Top of EXTRACTED DATA

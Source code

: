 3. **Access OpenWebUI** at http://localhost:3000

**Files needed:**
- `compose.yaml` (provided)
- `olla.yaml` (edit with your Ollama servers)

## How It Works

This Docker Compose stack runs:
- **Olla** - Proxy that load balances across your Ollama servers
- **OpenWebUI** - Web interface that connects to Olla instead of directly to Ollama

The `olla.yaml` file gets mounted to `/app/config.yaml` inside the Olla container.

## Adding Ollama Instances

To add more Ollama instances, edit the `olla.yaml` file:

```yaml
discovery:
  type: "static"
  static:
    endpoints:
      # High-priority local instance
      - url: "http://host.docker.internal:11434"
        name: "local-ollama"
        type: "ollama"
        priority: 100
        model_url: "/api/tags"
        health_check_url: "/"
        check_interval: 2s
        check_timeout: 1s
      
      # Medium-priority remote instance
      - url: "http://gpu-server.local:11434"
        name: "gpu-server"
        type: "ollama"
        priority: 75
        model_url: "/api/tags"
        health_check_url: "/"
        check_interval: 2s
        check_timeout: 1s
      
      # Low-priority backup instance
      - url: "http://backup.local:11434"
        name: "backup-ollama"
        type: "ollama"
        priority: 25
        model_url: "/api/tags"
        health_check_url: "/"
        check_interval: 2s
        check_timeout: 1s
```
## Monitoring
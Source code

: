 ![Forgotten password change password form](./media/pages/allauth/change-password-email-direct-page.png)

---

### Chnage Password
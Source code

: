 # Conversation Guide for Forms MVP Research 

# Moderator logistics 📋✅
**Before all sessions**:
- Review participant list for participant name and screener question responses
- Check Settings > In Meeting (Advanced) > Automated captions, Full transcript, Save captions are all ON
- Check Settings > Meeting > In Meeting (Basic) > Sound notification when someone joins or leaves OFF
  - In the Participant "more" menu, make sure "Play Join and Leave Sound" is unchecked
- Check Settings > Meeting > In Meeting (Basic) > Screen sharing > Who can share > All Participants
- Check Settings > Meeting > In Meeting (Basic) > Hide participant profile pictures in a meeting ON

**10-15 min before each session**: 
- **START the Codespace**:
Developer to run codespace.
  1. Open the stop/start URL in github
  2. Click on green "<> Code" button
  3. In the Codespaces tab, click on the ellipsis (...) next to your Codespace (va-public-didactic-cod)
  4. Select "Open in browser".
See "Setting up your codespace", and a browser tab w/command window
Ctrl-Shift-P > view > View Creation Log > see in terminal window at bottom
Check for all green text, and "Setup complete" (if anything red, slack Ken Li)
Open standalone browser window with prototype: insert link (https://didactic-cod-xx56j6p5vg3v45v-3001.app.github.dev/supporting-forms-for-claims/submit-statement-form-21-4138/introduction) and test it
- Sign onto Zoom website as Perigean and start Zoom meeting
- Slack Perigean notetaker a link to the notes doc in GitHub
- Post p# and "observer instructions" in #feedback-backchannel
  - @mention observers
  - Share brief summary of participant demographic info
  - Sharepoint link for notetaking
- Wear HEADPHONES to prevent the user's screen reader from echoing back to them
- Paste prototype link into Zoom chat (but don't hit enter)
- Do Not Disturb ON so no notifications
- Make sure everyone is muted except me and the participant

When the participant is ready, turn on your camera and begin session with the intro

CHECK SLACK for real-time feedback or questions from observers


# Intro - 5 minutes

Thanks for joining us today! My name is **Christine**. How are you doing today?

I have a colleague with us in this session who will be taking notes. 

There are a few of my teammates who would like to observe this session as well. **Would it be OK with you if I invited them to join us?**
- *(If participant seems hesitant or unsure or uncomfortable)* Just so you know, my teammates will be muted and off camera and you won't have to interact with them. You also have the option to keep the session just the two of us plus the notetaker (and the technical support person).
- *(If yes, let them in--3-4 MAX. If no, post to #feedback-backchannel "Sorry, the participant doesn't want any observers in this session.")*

Bottom of EXTRACTED DATA

**INSTRUCTIONS FOR THE TASK**
Write out every record shown above, word for word.

**SOLUTION TO THIS PROBLEM**
Source code

: 3. **Access OpenWebUI** at http://localhost:3000

**Files needed:**
- `compose.yaml` (provided)
- `olla.yaml` (edit with your Ollama servers)

## How It Works

This Docker Compose stack runs:
- **Olla** - Proxy that load balances across your Ollama servers
- **OpenWebUI** - Web interface that connects to Olla instead of directly to Ollama

The `olla.yaml` file gets mounted to `/app/config.yaml` inside the Olla container.

## Adding Ollama Instances

To add more Ollama instances, edit the `olla.yaml` file:

```yaml
discovery:
  type: "static"
  static:
    endpoints:
      # High-priority local instance
      - url: "http://host.docker.internal:11434"
        name: "local-ollama"
        type: "ollama"
        priority: 100
        model_url: "/api/tags"
        health_check_url: "/"
        check_interval: 2s
        check_timeout: 1s
      
      # Medium-priority remote instance
      - url: "http://gpu-server.local:11434"
        name: "gpu-server"
        type: "ollama"
        priority: 75
        model_url: "/api/tags"
        health_check_url: "/"
        check_interval: 2s
        check_timeout: 1s
      
      # Low-priority backup instance
      - url: "http://backup.local:11434"
        name: "backup-ollama"
        type: "ollama"
        priority: 25
        model_url: "/api/tags"
        health_check_url: "/"
        check_interval: 2s
        check_timeout: 1s
```
## Monitoring
Source code

: ![Forgotten password change password form](./media/pages/allauth/change-password-email-direct-page.png)

---

### Chnage Password
Source code

: # Conversation Guide for Forms MVP Research 

# Moderator logistics 📋✅
**Before all sessions**:
- Review participant list for participant name and screener question responses
- Check Settings > In Meeting (Advanced) > Automated captions, Full transcript, Save captions are all ON
- Check Settings > Meeting > In Meeting (Basic) > Sound notification when someone joins or leaves OFF
  - In the Participant "more" menu, make sure "Play Join and Leave Sound" is unchecked
- Check Settings > Meeting > In Meeting (Basic) > Screen sharing > Who can share > All Participants
- Check Settings > Meeting > In Meeting (Basic) > Hide participant profile pictures in a meeting ON

**10-15 min before each session**: 
- **START the Codespace**:
Developer to run codespace.
  1. Open the stop/start URL in github
  2. Click on green "<> Code" button
  3. In the Codespaces tab, click on the ellipsis (...) next to your Codespace (va-public-didactic-cod)
  4. Select "Open in browser".
See "Setting up your codespace", and a browser tab w/command window
Ctrl-Shift-P > view > View Creation Log > see in terminal window at bottom
Check for all green text, and "Setup complete" (if anything red, slack Ken Li)
Open standalone browser window with prototype: insert link (https://didactic-cod-xx56j6p5vg3v45v-3001.app.github.dev/supporting-forms-for-claims/submit-statement-form-21-4138/introduction) and test it
- Sign onto Zoom website as Perigean and start Zoom meeting
- Slack Perigean notetaker a link to the notes doc in GitHub
- Post p# and "observer instructions" in #feedback-backchannel
  - @mention observers
  - Share brief summary of participant demographic info
  - Sharepoint link for notetaking
- Wear HEADPHONES to prevent the user's screen reader from echoing back to them
- Paste prototype link into Zoom chat (but don't hit enter)
- Do Not Disturb ON so no notifications
- Make sure everyone is muted except me and the participant

When the participant is ready, turn on your camera and begin session with the intro

CHECK SLACK for real-time feedback or questions from observers


# Intro - 5 minutes

Thanks for joining us today! My name is **Christine**. How are you doing today?

I have a colleague with us in this session who will be taking notes. 

There are a few of my teammates who would like to observe this session as well. **Would it be OK with you if I invited them to join us?**
- *(If participant seems hesitant or unsure or uncomfortable)* Just so you know, my teammates will be muted and off camera and you won't have to interact with them. You also have the option to keep the session just the two of us plus the notetaker (and the technical support person).
- *(If yes, let them in--3-4 MAX. If no, post to #feedback-backchannel "Sorry, the participant doesn't want any observers in this session.")*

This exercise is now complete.